I guess I wasn’t any too pretty to look at.

She demanded, “Where have you been?”

“Why?” I wanted to know.

“Do you know the police are looking for you?”

“The police — what the hell for?”

“The hospital called me when they discovered your absence. I called the police. And I’ve just talked with Mother Hubbard.”

“What has she got to do with it?”

“I wanted to know if you had returned home.”

“Say — how come you know Mother Hubbard?”

She grinned at me in open amusement. “I’ve found out a lot of things about you, Charles Home. Most of it from Mother Hubbard. You see, I’ve learned a few of the principles of detection, too.”

“You don’t have to tell me twice.”

“And now, where have you been? You look a sight.”

“To put it brutally, I’ve been helping to haul a car and a couple of bodies out of the lake.”

Her eyes widened. She waited a moment and then asked, “A couple of bodies?”

“A man named Swisher and a girl I know only as Eleanor. Do they mean anything to you?”

“Eleanor? You said Eleanor was—”

“Leonore’s sister,” I supplied. “Another Chinese doll.”

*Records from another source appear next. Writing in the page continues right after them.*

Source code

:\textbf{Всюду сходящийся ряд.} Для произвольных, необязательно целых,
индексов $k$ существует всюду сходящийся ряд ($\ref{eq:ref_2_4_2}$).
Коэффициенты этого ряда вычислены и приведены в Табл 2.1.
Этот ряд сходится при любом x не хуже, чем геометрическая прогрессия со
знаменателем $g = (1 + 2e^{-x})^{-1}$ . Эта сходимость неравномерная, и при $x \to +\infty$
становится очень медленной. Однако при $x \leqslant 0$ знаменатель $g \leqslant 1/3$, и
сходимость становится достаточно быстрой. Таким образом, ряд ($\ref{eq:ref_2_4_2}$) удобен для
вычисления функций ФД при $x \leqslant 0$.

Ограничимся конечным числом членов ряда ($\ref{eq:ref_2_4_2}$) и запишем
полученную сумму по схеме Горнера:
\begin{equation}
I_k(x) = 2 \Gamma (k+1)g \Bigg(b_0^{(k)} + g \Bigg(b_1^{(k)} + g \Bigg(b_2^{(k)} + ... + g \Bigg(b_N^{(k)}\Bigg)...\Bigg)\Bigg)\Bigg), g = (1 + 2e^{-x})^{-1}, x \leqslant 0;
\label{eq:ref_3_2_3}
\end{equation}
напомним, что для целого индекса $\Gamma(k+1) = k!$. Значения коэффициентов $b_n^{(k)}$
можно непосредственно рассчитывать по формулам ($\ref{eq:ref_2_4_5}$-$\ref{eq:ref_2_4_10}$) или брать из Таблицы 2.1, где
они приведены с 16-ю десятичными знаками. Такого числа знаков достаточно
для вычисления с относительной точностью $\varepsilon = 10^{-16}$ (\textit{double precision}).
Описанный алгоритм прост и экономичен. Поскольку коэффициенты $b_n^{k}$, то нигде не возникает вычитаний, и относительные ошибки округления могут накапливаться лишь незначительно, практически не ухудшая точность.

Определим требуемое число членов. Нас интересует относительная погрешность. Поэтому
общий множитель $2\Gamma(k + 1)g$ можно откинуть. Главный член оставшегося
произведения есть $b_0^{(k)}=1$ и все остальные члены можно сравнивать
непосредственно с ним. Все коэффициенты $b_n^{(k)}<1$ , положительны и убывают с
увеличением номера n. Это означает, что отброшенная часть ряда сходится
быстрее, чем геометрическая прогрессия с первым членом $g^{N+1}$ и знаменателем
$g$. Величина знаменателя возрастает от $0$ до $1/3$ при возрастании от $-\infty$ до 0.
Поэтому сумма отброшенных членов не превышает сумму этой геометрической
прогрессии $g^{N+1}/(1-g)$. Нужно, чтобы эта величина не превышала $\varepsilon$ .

“Then... you’ve... caught up with them?”

I nodded. “Don Thompson, Doc Burbee and myself wound things up a few hours ago. All but the small fry who’ll be arrested whenever and wherever they turn up.” I paused. “And, of course, with the exception of the remaining silent partner.”

“And that will be...?”

“That will be the party who has never openly become involved in the case,” I said flatly. “The presumably unknown, silent partner who stayed behind the scenes, managed operations and issued the orders through either Swisher or Ashley, and most important, arranged for the protection with the right sources. Protection in exchange for guaranteed elections.”